• Exercise requirements:
Could you retype every line below exactly, omitting the images?

• Dataset records:

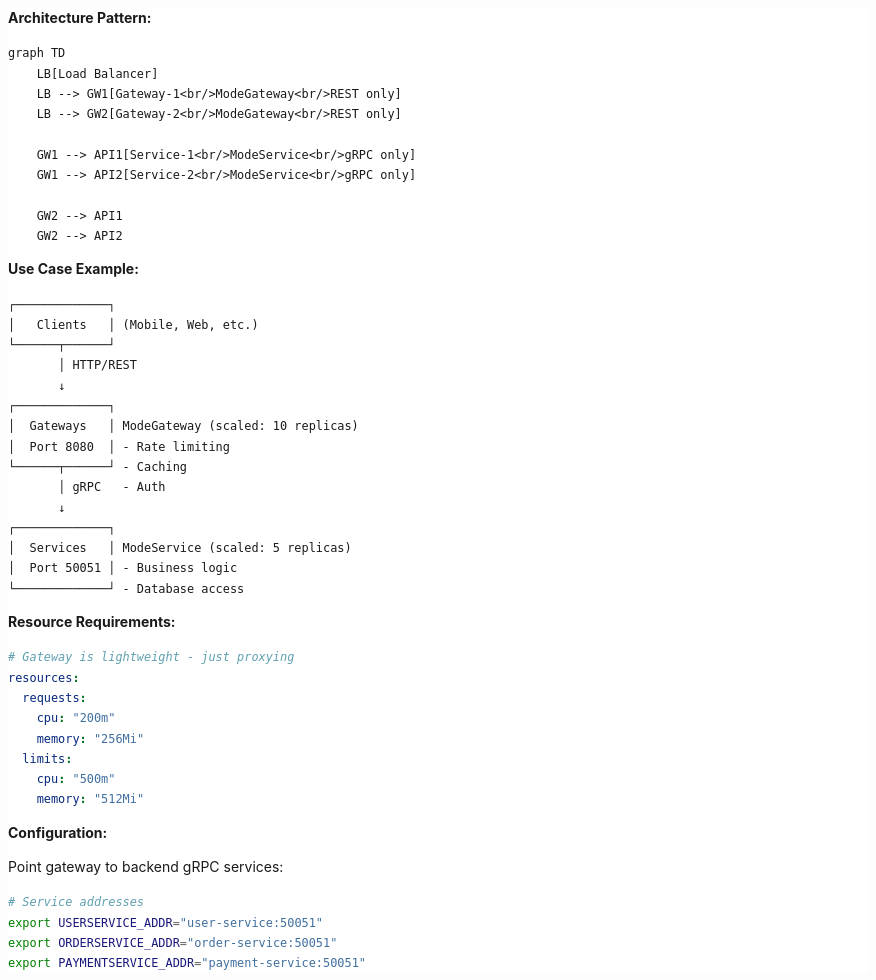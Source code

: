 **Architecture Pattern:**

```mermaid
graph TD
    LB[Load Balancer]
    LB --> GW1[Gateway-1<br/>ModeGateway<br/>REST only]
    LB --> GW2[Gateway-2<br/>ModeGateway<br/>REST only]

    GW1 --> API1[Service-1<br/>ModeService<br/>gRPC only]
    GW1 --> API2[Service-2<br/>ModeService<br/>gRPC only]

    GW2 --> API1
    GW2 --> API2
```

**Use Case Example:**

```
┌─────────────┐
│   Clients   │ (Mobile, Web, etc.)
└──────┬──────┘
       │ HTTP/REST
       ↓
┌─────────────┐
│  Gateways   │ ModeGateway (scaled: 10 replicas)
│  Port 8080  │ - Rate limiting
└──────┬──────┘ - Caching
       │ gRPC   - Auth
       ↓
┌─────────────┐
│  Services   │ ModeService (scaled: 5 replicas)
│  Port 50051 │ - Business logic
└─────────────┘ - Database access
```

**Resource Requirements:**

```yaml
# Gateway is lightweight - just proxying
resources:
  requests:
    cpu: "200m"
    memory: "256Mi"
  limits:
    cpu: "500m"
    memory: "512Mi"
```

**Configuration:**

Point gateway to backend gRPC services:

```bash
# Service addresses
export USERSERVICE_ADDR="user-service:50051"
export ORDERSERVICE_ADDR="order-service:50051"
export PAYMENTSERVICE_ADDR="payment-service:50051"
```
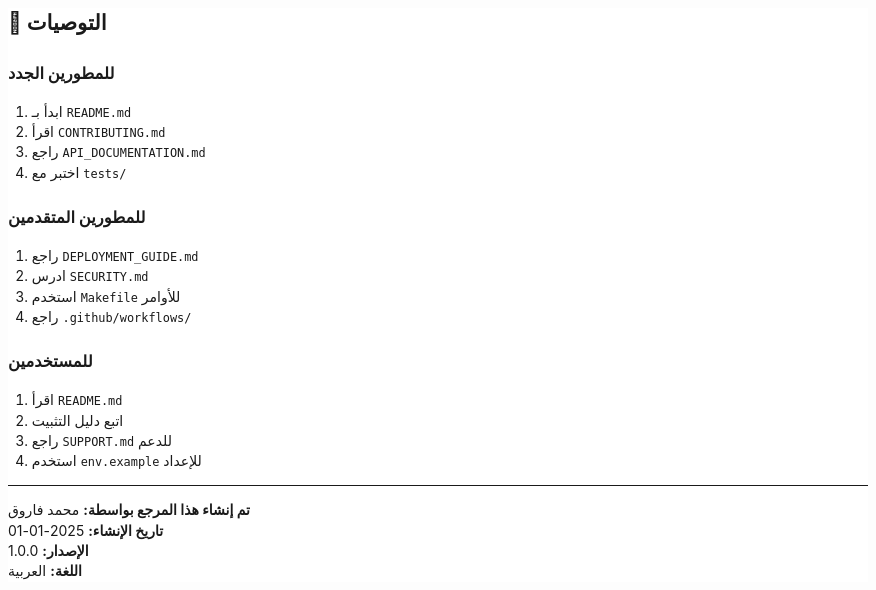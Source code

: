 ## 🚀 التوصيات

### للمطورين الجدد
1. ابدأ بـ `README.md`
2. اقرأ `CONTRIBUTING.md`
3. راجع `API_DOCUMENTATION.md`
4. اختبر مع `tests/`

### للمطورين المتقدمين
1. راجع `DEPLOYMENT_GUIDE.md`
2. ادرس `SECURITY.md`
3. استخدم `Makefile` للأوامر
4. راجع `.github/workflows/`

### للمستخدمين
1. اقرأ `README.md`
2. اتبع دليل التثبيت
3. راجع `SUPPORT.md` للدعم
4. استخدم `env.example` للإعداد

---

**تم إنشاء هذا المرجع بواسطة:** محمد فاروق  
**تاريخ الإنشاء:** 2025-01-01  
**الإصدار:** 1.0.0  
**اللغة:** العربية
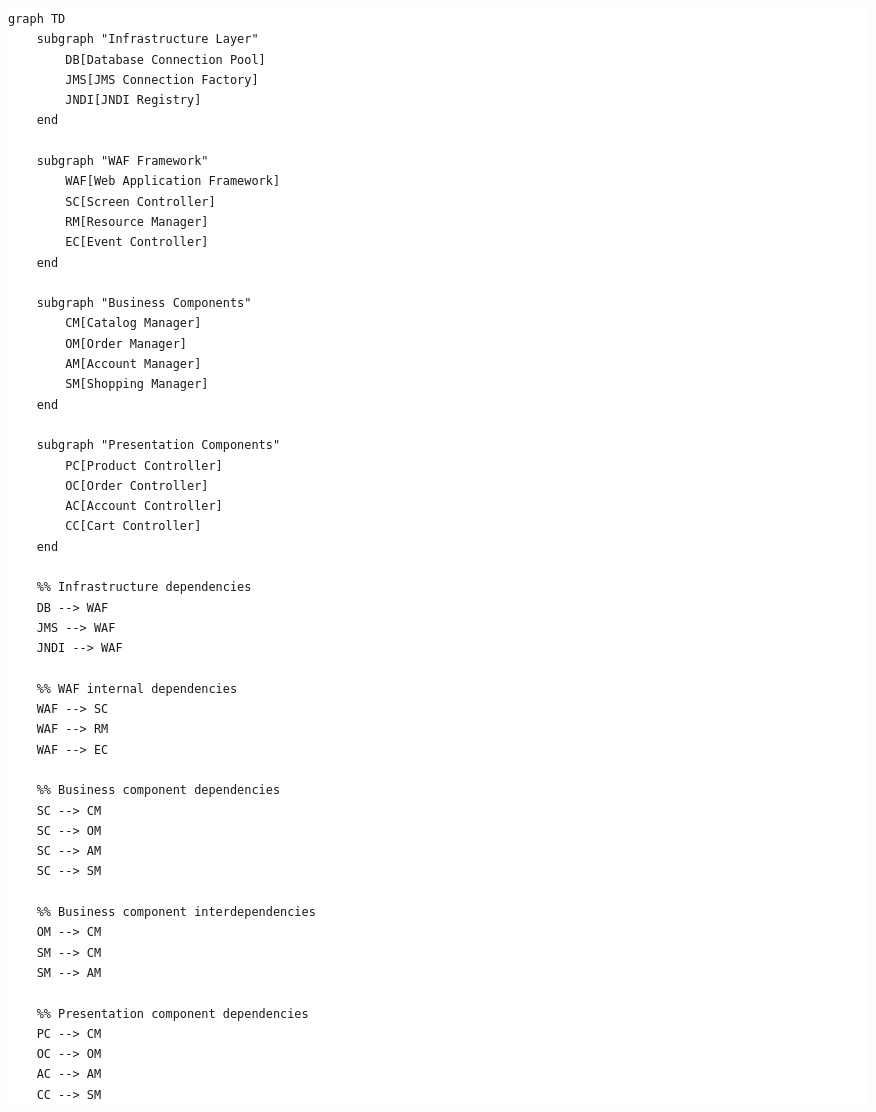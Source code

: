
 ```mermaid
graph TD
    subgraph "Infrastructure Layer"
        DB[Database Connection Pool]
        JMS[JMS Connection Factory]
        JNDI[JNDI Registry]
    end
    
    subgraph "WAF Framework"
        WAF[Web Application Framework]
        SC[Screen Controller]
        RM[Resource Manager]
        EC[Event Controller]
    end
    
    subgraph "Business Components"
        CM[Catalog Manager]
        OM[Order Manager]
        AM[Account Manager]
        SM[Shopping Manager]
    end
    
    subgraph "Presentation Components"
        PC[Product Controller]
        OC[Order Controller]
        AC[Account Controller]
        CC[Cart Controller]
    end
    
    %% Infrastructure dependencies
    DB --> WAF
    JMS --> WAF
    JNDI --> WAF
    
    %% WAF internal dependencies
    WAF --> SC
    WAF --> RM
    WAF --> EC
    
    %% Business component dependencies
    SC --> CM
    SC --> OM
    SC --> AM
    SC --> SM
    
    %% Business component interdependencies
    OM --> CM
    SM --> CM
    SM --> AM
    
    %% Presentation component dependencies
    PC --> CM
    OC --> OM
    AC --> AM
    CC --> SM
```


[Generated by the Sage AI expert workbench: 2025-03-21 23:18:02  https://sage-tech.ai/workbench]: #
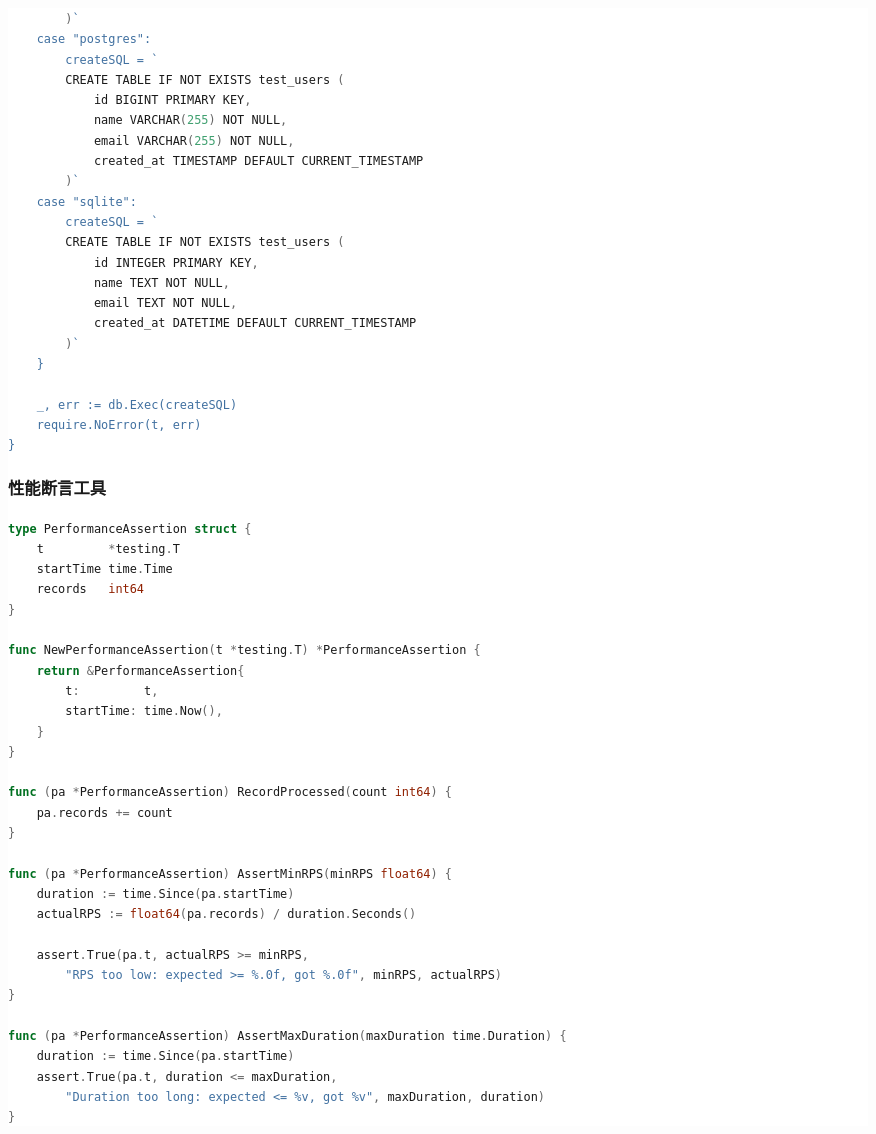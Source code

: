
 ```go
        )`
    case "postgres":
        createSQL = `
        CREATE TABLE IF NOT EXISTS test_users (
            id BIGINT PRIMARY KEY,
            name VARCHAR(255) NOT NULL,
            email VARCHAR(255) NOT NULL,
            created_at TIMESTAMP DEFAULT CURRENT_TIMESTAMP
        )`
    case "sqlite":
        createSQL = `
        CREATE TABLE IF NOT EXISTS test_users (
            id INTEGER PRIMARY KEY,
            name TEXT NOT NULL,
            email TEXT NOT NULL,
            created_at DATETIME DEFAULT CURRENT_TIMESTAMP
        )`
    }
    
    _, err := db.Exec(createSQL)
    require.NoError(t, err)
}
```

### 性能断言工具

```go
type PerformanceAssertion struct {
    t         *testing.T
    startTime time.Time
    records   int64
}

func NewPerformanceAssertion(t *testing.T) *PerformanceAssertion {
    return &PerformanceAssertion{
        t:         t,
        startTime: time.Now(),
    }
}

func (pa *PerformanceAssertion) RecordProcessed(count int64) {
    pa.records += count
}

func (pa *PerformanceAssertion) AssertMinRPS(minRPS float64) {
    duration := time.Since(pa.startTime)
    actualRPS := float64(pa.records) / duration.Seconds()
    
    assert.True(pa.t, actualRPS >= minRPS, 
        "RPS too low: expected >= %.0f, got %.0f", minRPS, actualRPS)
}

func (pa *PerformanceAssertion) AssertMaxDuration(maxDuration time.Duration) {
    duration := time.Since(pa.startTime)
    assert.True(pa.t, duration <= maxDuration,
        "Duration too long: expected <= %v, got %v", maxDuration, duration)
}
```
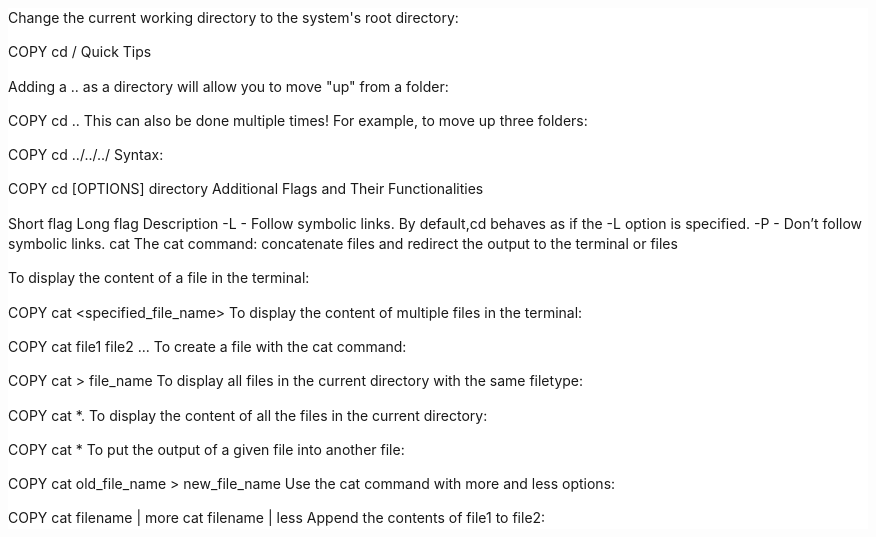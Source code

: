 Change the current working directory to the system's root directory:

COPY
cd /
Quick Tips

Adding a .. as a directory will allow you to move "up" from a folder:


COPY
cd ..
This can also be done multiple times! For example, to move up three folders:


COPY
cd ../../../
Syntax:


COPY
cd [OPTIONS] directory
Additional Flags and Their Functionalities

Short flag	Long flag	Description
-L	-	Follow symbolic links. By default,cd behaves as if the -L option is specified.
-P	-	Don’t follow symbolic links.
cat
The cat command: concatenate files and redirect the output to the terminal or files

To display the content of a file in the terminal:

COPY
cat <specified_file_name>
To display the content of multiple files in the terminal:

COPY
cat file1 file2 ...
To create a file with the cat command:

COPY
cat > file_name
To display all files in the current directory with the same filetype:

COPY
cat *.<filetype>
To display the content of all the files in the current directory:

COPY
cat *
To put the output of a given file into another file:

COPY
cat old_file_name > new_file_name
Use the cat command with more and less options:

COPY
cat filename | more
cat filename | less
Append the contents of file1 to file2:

• Result for this task:
Source code

: **Architecture Pattern:**

```mermaid
graph TD
    LB[Load Balancer]
    LB --> GW1[Gateway-1<br/>ModeGateway<br/>REST only]
    LB --> GW2[Gateway-2<br/>ModeGateway<br/>REST only]

    GW1 --> API1[Service-1<br/>ModeService<br/>gRPC only]
    GW1 --> API2[Service-2<br/>ModeService<br/>gRPC only]

    GW2 --> API1
    GW2 --> API2
```

**Use Case Example:**

```
┌─────────────┐
│   Clients   │ (Mobile, Web, etc.)
└──────┬──────┘
       │ HTTP/REST
       ↓
┌─────────────┐
│  Gateways   │ ModeGateway (scaled: 10 replicas)
│  Port 8080  │ - Rate limiting
└──────┬──────┘ - Caching
       │ gRPC   - Auth
       ↓
┌─────────────┐
│  Services   │ ModeService (scaled: 5 replicas)
│  Port 50051 │ - Business logic
└─────────────┘ - Database access
```

**Resource Requirements:**

```yaml
# Gateway is lightweight - just proxying
resources:
  requests:
    cpu: "200m"
    memory: "256Mi"
  limits:
    cpu: "500m"
    memory: "512Mi"
```

**Configuration:**

Point gateway to backend gRPC services:

```bash
# Service addresses
export USERSERVICE_ADDR="user-service:50051"
export ORDERSERVICE_ADDR="order-service:50051"
export PAYMENTSERVICE_ADDR="payment-service:50051"
```
Source code

: ## 🚀 التوصيات

### للمطورين الجدد
1. ابدأ بـ `README.md`
2. اقرأ `CONTRIBUTING.md`
3. راجع `API_DOCUMENTATION.md`
4. اختبر مع `tests/`

### للمطورين المتقدمين
1. راجع `DEPLOYMENT_GUIDE.md`
2. ادرس `SECURITY.md`
3. استخدم `Makefile` للأوامر
4. راجع `.github/workflows/`

### للمستخدمين
1. اقرأ `README.md`
2. اتبع دليل التثبيت
3. راجع `SUPPORT.md` للدعم
4. استخدم `env.example` للإعداد

---

**تم إنشاء هذا المرجع بواسطة:** محمد فاروق  
**تاريخ الإنشاء:** 2025-01-01  
**الإصدار:** 1.0.0  
**اللغة:** العربية
Source code

:
 ```mermaid
graph TD
    subgraph "Infrastructure Layer"
        DB[Database Connection Pool]
        JMS[JMS Connection Factory]
        JNDI[JNDI Registry]
    end
    
    subgraph "WAF Framework"
        WAF[Web Application Framework]
        SC[Screen Controller]
        RM[Resource Manager]
        EC[Event Controller]
    end
    
    subgraph "Business Components"
        CM[Catalog Manager]
        OM[Order Manager]
        AM[Account Manager]
        SM[Shopping Manager]
    end
    
    subgraph "Presentation Components"
        PC[Product Controller]
        OC[Order Controller]
        AC[Account Controller]
        CC[Cart Controller]
    end
    
    %% Infrastructure dependencies
    DB --> WAF
    JMS --> WAF
    JNDI --> WAF
    
    %% WAF internal dependencies
    WAF --> SC
    WAF --> RM
    WAF --> EC
    
    %% Business component dependencies
    SC --> CM
    SC --> OM
    SC --> AM
    SC --> SM
    
    %% Business component interdependencies
    OM --> CM
    SM --> CM
    SM --> AM
    
    %% Presentation component dependencies
    PC --> CM
    OC --> OM
    AC --> AM
    CC --> SM
```


[Generated by the Sage AI expert workbench: 2025-03-21 23:18:02  https://sage-tech.ai/workbench]: #
Source code

:
 ```go
        )`
    case "postgres":
        createSQL = `
        CREATE TABLE IF NOT EXISTS test_users (
            id BIGINT PRIMARY KEY,
            name VARCHAR(255) NOT NULL,
            email VARCHAR(255) NOT NULL,
            created_at TIMESTAMP DEFAULT CURRENT_TIMESTAMP
        )`
    case "sqlite":
        createSQL = `
        CREATE TABLE IF NOT EXISTS test_users (
            id INTEGER PRIMARY KEY,
            name TEXT NOT NULL,
            email TEXT NOT NULL,
            created_at DATETIME DEFAULT CURRENT_TIMESTAMP
        )`
    }
    
    _, err := db.Exec(createSQL)
    require.NoError(t, err)
}
```

### 性能断言工具

```go
type PerformanceAssertion struct {
    t         *testing.T
    startTime time.Time
    records   int64
}

func NewPerformanceAssertion(t *testing.T) *PerformanceAssertion {
    return &PerformanceAssertion{
        t:         t,
        startTime: time.Now(),
    }
}

func (pa *PerformanceAssertion) RecordProcessed(count int64) {
    pa.records += count
}

func (pa *PerformanceAssertion) AssertMinRPS(minRPS float64) {
    duration := time.Since(pa.startTime)
    actualRPS := float64(pa.records) / duration.Seconds()
    
    assert.True(pa.t, actualRPS >= minRPS, 
        "RPS too low: expected >= %.0f, got %.0f", minRPS, actualRPS)
}

func (pa *PerformanceAssertion) AssertMaxDuration(maxDuration time.Duration) {
    duration := time.Since(pa.startTime)
    assert.True(pa.t, duration <= maxDuration,
        "Duration too long: expected <= %v, got %v", maxDuration, duration)
}
```
Source code

: Change the current working directory to the system's root directory:

COPY
cd /
Quick Tips

Adding a .. as a directory will allow you to move "up" from a folder:


COPY
cd ..
This can also be done multiple times! For example, to move up three folders:


COPY
cd ../../../
Syntax:


COPY
cd [OPTIONS] directory
Additional Flags and Their Functionalities

Short flag	Long flag	Description
-L	-	Follow symbolic links. By default,cd behaves as if the -L option is specified.
-P	-	Don’t follow symbolic links.
cat
The cat command: concatenate files and redirect the output to the terminal or files

To display the content of a file in the terminal:

COPY
cat <specified_file_name>
To display the content of multiple files in the terminal:

COPY
cat file1 file2 ...
To create a file with the cat command:

COPY
cat > file_name
To display all files in the current directory with the same filetype:

COPY
cat *.<filetype>
To display the content of all the files in the current directory:

COPY
cat *
To put the output of a given file into another file:

COPY
cat old_file_name > new_file_name
Use the cat command with more and less options:

COPY
cat filename | more
cat filename | less
Append the contents of file1 to file2:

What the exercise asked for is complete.